THE TASK - Give an exact reproduction of all the lines in the listing.

RECORDS FOR THE EXERCISE -
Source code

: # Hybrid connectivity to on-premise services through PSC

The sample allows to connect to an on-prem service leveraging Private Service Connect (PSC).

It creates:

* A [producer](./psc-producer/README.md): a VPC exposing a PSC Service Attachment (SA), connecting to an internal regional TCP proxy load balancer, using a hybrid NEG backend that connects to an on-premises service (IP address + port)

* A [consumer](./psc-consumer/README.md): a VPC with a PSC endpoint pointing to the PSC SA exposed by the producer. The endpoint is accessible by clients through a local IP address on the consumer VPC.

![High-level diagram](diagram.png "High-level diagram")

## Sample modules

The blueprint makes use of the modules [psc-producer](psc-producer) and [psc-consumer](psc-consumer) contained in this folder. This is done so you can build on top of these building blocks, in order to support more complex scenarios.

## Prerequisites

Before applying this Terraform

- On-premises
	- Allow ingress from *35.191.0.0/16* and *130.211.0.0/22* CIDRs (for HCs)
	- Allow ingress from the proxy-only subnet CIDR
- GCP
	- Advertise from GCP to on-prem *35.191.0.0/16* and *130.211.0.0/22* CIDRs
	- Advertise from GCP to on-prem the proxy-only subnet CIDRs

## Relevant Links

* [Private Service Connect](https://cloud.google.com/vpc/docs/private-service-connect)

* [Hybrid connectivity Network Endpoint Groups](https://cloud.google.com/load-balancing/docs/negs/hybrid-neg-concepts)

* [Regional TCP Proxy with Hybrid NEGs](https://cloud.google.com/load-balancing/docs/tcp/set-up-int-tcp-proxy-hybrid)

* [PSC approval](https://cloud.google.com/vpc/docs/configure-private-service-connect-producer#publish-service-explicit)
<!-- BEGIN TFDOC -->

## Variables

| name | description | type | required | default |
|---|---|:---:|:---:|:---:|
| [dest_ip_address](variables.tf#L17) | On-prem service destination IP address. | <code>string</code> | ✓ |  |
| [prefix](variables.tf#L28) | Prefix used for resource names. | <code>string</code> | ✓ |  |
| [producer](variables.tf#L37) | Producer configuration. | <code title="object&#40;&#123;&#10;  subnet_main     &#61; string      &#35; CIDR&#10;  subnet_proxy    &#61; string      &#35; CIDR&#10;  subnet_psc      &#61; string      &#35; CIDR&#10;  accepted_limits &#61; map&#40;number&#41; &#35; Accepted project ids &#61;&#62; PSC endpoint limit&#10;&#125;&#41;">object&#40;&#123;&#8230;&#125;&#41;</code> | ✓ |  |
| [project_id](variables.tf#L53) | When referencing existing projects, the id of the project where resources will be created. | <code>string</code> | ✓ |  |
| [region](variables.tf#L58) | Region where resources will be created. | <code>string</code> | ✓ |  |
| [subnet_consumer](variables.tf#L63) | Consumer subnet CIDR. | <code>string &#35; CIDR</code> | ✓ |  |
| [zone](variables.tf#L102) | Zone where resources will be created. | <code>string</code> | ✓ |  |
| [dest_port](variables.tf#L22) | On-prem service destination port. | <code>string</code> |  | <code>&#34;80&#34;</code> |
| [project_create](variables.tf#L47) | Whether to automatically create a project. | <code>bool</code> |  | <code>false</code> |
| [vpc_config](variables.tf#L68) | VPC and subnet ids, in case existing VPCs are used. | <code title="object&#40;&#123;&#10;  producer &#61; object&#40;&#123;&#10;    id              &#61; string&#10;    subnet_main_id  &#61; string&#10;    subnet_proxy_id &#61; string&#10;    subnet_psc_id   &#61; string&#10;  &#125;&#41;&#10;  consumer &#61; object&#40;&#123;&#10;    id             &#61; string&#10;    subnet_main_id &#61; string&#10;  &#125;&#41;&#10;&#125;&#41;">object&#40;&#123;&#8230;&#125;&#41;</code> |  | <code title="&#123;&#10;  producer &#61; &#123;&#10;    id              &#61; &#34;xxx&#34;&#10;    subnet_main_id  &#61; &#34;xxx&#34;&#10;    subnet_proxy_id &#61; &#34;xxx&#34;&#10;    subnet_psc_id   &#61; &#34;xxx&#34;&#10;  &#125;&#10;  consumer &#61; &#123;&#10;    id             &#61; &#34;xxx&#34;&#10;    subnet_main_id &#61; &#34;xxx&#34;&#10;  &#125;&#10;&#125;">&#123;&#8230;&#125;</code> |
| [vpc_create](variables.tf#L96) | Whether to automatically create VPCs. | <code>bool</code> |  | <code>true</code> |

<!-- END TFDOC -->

YOUR SOLUTION -
Source code

: # Hybrid connectivity to on-premise services through PSC

The sample allows to connect to an on-prem service leveraging Private Service Connect (PSC).

It creates:

* A [producer](./psc-producer/README.md): a VPC exposing a PSC Service Attachment (SA), connecting to an internal regional TCP proxy load balancer, using a hybrid NEG backend that connects to an on-premises service (IP address + port)

* A [consumer](./psc-consumer/README.md): a VPC with a PSC endpoint pointing to the PSC SA exposed by the producer. The endpoint is accessible by clients through a local IP address on the consumer VPC.

![High-level diagram](diagram.png "High-level diagram")

## Sample modules

The blueprint makes use of the modules [psc-producer](psc-producer) and [psc-consumer](psc-consumer) contained in this folder. This is done so you can build on top of these building blocks, in order to support more complex scenarios.

## Prerequisites

Before applying this Terraform

- On-premises
	- Allow ingress from *35.191.0.0/16* and *130.211.0.0/22* CIDRs (for HCs)
	- Allow ingress from the proxy-only subnet CIDR
- GCP
	- Advertise from GCP to on-prem *35.191.0.0/16* and *130.211.0.0/22* CIDRs
	- Advertise from GCP to on-prem the proxy-only subnet CIDRs

## Relevant Links

* [Private Service Connect](https://cloud.google.com/vpc/docs/private-service-connect)

* [Hybrid connectivity Network Endpoint Groups](https://cloud.google.com/load-balancing/docs/negs/hybrid-neg-concepts)

* [Regional TCP Proxy with Hybrid NEGs](https://cloud.google.com/load-balancing/docs/tcp/set-up-int-tcp-proxy-hybrid)

* [PSC approval](https://cloud.google.com/vpc/docs/configure-private-service-connect-producer#publish-service-explicit)
<!-- BEGIN TFDOC -->

## Variables

| name | description | type | required | default |
|---|---|:---:|:---:|:---:|
| [dest_ip_address](variables.tf#L17) | On-prem service destination IP address. | <code>string</code> | ✓ |  |
| [prefix](variables.tf#L28) | Prefix used for resource names. | <code>string</code> | ✓ |  |
| [producer](variables.tf#L37) | Producer configuration. | <code title="object&#40;&#123;&#10;  subnet_main     &#61; string      &#35; CIDR&#10;  subnet_proxy    &#61; string      &#35; CIDR&#10;  subnet_psc      &#61; string      &#35; CIDR&#10;  accepted_limits &#61; map&#40;number&#41; &#35; Accepted project ids &#61;&#62; PSC endpoint limit&#10;&#125;&#41;">object&#40;&#123;&#8230;&#125;&#41;</code> | ✓ |  |
| [project_id](variables.tf#L53) | When referencing existing projects, the id of the project where resources will be created. | <code>string</code> | ✓ |  |
| [region](variables.tf#L58) | Region where resources will be created. | <code>string</code> | ✓ |  |
| [subnet_consumer](variables.tf#L63) | Consumer subnet CIDR. | <code>string &#35; CIDR</code> | ✓ |  |
| [zone](variables.tf#L102) | Zone where resources will be created. | <code>string</code> | ✓ |  |
| [dest_port](variables.tf#L22) | On-prem service destination port. | <code>string</code> |  | <code>&#34;80&#34;</code> |
| [project_create](variables.tf#L47) | Whether to automatically create a project. | <code>bool</code> |  | <code>false</code> |
| [vpc_config](variables.tf#L68) | VPC and subnet ids, in case existing VPCs are used. | <code title="object&#40;&#123;&#10;  producer &#61; object&#40;&#123;&#10;    id              &#61; string&#10;    subnet_main_id  &#61; string&#10;    subnet_proxy_id &#61; string&#10;    subnet_psc_id   &#61; string&#10;  &#125;&#41;&#10;  consumer &#61; object&#40;&#123;&#10;    id             &#61; string&#10;    subnet_main_id &#61; string&#10;  &#125;&#41;&#10;&#125;&#41;">object&#40;&#123;&#8230;&#125;&#41;</code> |  | <code title="&#123;&#10;  producer &#61; &#123;&#10;    id              &#61; &#34;xxx&#34;&#10;    subnet_main_id  &#61; &#34;xxx&#34;&#10;    subnet_proxy_id &#61; &#34;xxx&#34;&#10;    subnet_psc_id   &#61; &#34;xxx&#34;&#10;  &#125;&#10;  consumer &#61; &#123;&#10;    id             &#61; &#34;xxx&#34;&#10;    subnet_main_id &#61; &#34;xxx&#34;&#10;  &#125;&#10;&#125;">&#123;&#8230;&#125;</code> |
| [vpc_create](variables.tf#L96) | Whether to automatically create VPCs. | <code>bool</code> |  | <code>true</code> |

<!-- END TFDOC -->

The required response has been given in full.